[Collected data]
---+---

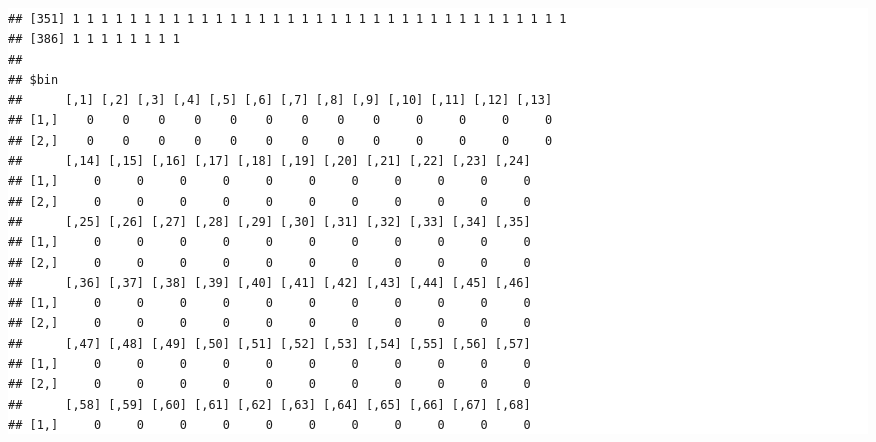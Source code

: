     ## [351] 1 1 1 1 1 1 1 1 1 1 1 1 1 1 1 1 1 1 1 1 1 1 1 1 1 1 1 1 1 1 1 1 1 1 1
    ## [386] 1 1 1 1 1 1 1 1
    ## 
    ## $bin
    ##      [,1] [,2] [,3] [,4] [,5] [,6] [,7] [,8] [,9] [,10] [,11] [,12] [,13]
    ## [1,]    0    0    0    0    0    0    0    0    0     0     0     0     0
    ## [2,]    0    0    0    0    0    0    0    0    0     0     0     0     0
    ##      [,14] [,15] [,16] [,17] [,18] [,19] [,20] [,21] [,22] [,23] [,24]
    ## [1,]     0     0     0     0     0     0     0     0     0     0     0
    ## [2,]     0     0     0     0     0     0     0     0     0     0     0
    ##      [,25] [,26] [,27] [,28] [,29] [,30] [,31] [,32] [,33] [,34] [,35]
    ## [1,]     0     0     0     0     0     0     0     0     0     0     0
    ## [2,]     0     0     0     0     0     0     0     0     0     0     0
    ##      [,36] [,37] [,38] [,39] [,40] [,41] [,42] [,43] [,44] [,45] [,46]
    ## [1,]     0     0     0     0     0     0     0     0     0     0     0
    ## [2,]     0     0     0     0     0     0     0     0     0     0     0
    ##      [,47] [,48] [,49] [,50] [,51] [,52] [,53] [,54] [,55] [,56] [,57]
    ## [1,]     0     0     0     0     0     0     0     0     0     0     0
    ## [2,]     0     0     0     0     0     0     0     0     0     0     0
    ##      [,58] [,59] [,60] [,61] [,62] [,63] [,64] [,65] [,66] [,67] [,68]
    ## [1,]     0     0     0     0     0     0     0     0     0     0     0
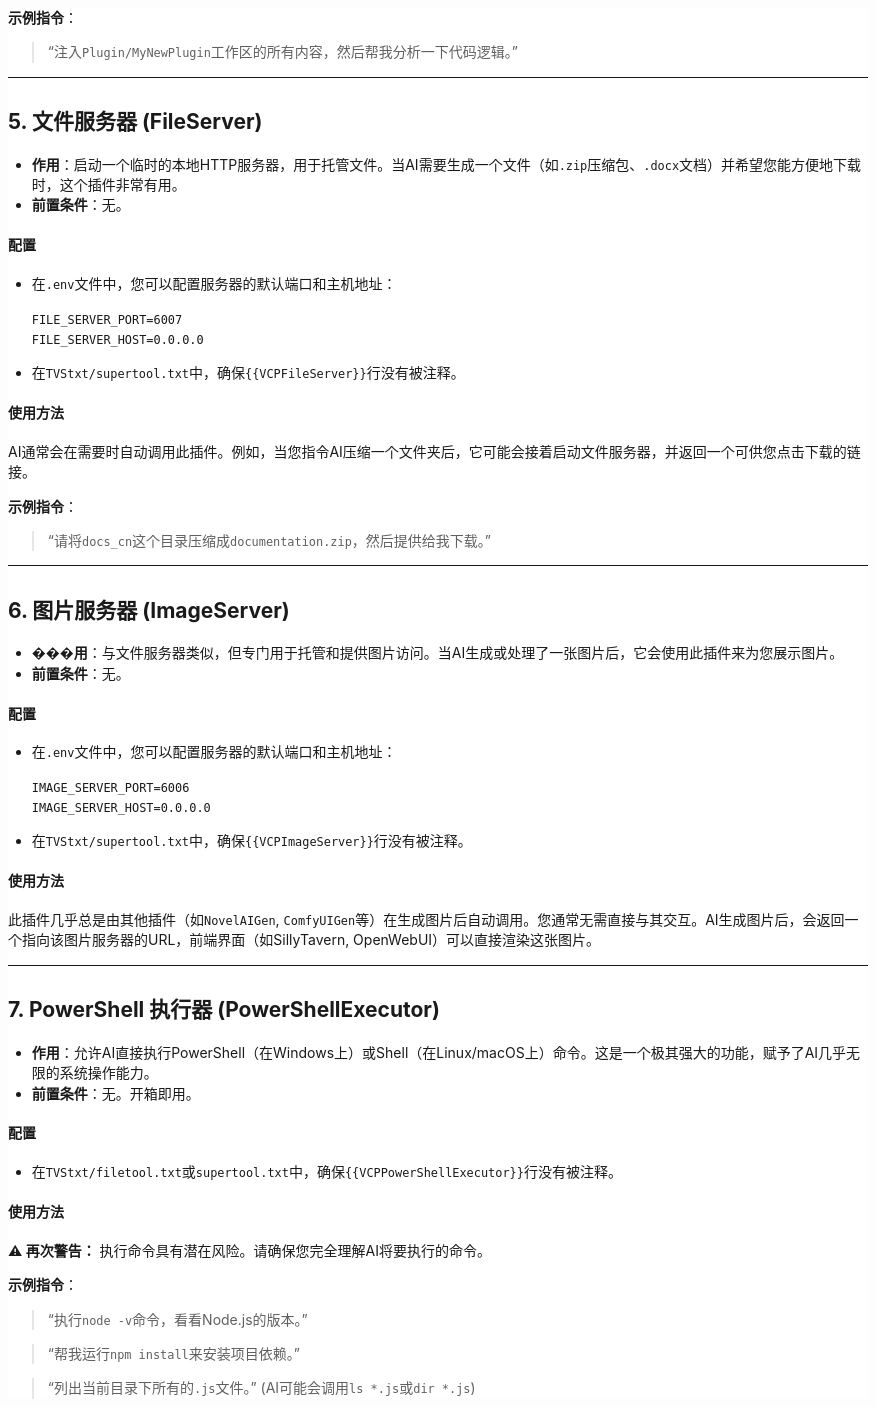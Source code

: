 **示例指令**：
> “注入`Plugin/MyNewPlugin`工作区的所有内容，然后帮我分析一下代码逻辑。”

---

## 5. 文件服务器 (FileServer)

*   **作用**：启动一个临时的本地HTTP服务器，用于托管文件。当AI需要生成一个文件（如`.zip`压缩包、`.docx`文档）并希望您能方便地下载时，这个插件非常有用。
*   **前置条件**：无。

#### 配置
*   在`.env`文件中，您可以配置服务器的默认端口和主机地址：
    ```env
    FILE_SERVER_PORT=6007
    FILE_SERVER_HOST=0.0.0.0
    ```
*   在`TVStxt/supertool.txt`中，确保`{{VCPFileServer}}`行没有被注释。

#### 使用方法
AI通常会在需要时自动调用此插件。例如，当您指令AI压缩一个文件夹后，它可能会接着启动文件服务器，并返回一个可供您点击下载的链接。

**示例指令**：
> “请将`docs_cn`这个目录压缩成`documentation.zip`，然后提供给我下载。”

---

## 6. 图片服务器 (ImageServer)

*   **���用**：与文件服务器类似，但专门用于托管和提供图片访问。当AI生成或处理了一张图片后，它会使用此插件来为您展示图片。
*   **前置条件**：无。

#### 配置
*   在`.env`文件中，您可以配置服务器的默认端口和主机地址：
    ```env
    IMAGE_SERVER_PORT=6006
    IMAGE_SERVER_HOST=0.0.0.0
    ```
*   在`TVStxt/supertool.txt`中，确保`{{VCPImageServer}}`行没有被注释。

#### 使用方法
此插件几乎总是由其他插件（如`NovelAIGen`, `ComfyUIGen`等）在生成图片后自动调用。您通常无需直接与其交互。AI生成图片后，会返回一个指向该图片服务器的URL，前端界面（如SillyTavern, OpenWebUI）可以直接渲染这张图片。

---

## 7. PowerShell 执行器 (PowerShellExecutor)

*   **作用**：允许AI直接执行PowerShell（在Windows上）或Shell（在Linux/macOS上）命令。这是一个极其强大的功能，赋予了AI几乎无限的系统操作能力。
*   **前置条件**：无。开箱即用。

#### 配置

*   在`TVStxt/filetool.txt`或`supertool.txt`中，确保`{{VCPPowerShellExecutor}}`行没有被注释。

#### 使用方法

**⚠️ 再次警告：** 执行命令具有潜在风险。请确保您完全理解AI将要执行的命令。

**示例指令**：
> “执行`node -v`命令，看看Node.js的版本。”

> “帮我运行`npm install`来安装项目依赖。”

> “列出当前目录下所有的`.js`文件。” (AI可能会调用`ls *.js`或`dir *.js`)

---+---

__Work order__: Each entry needs to be returned verbatim, with its pictures left out.

__Answer to this task__:
Source code

:     ## [351] 1 1 1 1 1 1 1 1 1 1 1 1 1 1 1 1 1 1 1 1 1 1 1 1 1 1 1 1 1 1 1 1 1 1 1
    ## [386] 1 1 1 1 1 1 1 1
    ## 
    ## $bin
    ##      [,1] [,2] [,3] [,4] [,5] [,6] [,7] [,8] [,9] [,10] [,11] [,12] [,13]
    ## [1,]    0    0    0    0    0    0    0    0    0     0     0     0     0
    ## [2,]    0    0    0    0    0    0    0    0    0     0     0     0     0
    ##      [,14] [,15] [,16] [,17] [,18] [,19] [,20] [,21] [,22] [,23] [,24]
    ## [1,]     0     0     0     0     0     0     0     0     0     0     0
    ## [2,]     0     0     0     0     0     0     0     0     0     0     0
    ##      [,25] [,26] [,27] [,28] [,29] [,30] [,31] [,32] [,33] [,34] [,35]
    ## [1,]     0     0     0     0     0     0     0     0     0     0     0
    ## [2,]     0     0     0     0     0     0     0     0     0     0     0
    ##      [,36] [,37] [,38] [,39] [,40] [,41] [,42] [,43] [,44] [,45] [,46]
    ## [1,]     0     0     0     0     0     0     0     0     0     0     0
    ## [2,]     0     0     0     0     0     0     0     0     0     0     0
    ##      [,47] [,48] [,49] [,50] [,51] [,52] [,53] [,54] [,55] [,56] [,57]
    ## [1,]     0     0     0     0     0     0     0     0     0     0     0
    ## [2,]     0     0     0     0     0     0     0     0     0     0     0
    ##      [,58] [,59] [,60] [,61] [,62] [,63] [,64] [,65] [,66] [,67] [,68]
    ## [1,]     0     0     0     0     0     0     0     0     0     0     0
Source code

: **示例指令**：
> “注入`Plugin/MyNewPlugin`工作区的所有内容，然后帮我分析一下代码逻辑。”

---

## 5. 文件服务器 (FileServer)

*   **作用**：启动一个临时的本地HTTP服务器，用于托管文件。当AI需要生成一个文件（如`.zip`压缩包、`.docx`文档）并希望您能方便地下载时，这个插件非常有用。
*   **前置条件**：无。

#### 配置
*   在`.env`文件中，您可以配置服务器的默认端口和主机地址：
    ```env
    FILE_SERVER_PORT=6007
    FILE_SERVER_HOST=0.0.0.0
    ```
*   在`TVStxt/supertool.txt`中，确保`{{VCPFileServer}}`行没有被注释。

#### 使用方法
AI通常会在需要时自动调用此插件。例如，当您指令AI压缩一个文件夹后，它可能会接着启动文件服务器，并返回一个可供您点击下载的链接。

**示例指令**：
> “请将`docs_cn`这个目录压缩成`documentation.zip`，然后提供给我下载。”

---

## 6. 图片服务器 (ImageServer)

*   **���用**：与文件服务器类似，但专门用于托管和提供图片访问。当AI生成或处理了一张图片后，它会使用此插件来为您展示图片。
*   **前置条件**：无。

#### 配置
*   在`.env`文件中，您可以配置服务器的默认端口和主机地址：
    ```env
    IMAGE_SERVER_PORT=6006
    IMAGE_SERVER_HOST=0.0.0.0
    ```
*   在`TVStxt/supertool.txt`中，确保`{{VCPImageServer}}`行没有被注释。

#### 使用方法
此插件几乎总是由其他插件（如`NovelAIGen`, `ComfyUIGen`等）在生成图片后自动调用。您通常无需直接与其交互。AI生成图片后，会返回一个指向该图片服务器的URL，前端界面（如SillyTavern, OpenWebUI）可以直接渲染这张图片。

---

## 7. PowerShell 执行器 (PowerShellExecutor)

*   **作用**：允许AI直接执行PowerShell（在Windows上）或Shell（在Linux/macOS上）命令。这是一个极其强大的功能，赋予了AI几乎无限的系统操作能力。
*   **前置条件**：无。开箱即用。

#### 配置

*   在`TVStxt/filetool.txt`或`supertool.txt`中，确保`{{VCPPowerShellExecutor}}`行没有被注释。

#### 使用方法

**⚠️ 再次警告：** 执行命令具有潜在风险。请确保您完全理解AI将要执行的命令。

**示例指令**：
> “执行`node -v`命令，看看Node.js的版本。”

> “帮我运行`npm install`来安装项目依赖。”

> “列出当前目录下所有的`.js`文件。” (AI可能会调用`ls *.js`或`dir *.js`)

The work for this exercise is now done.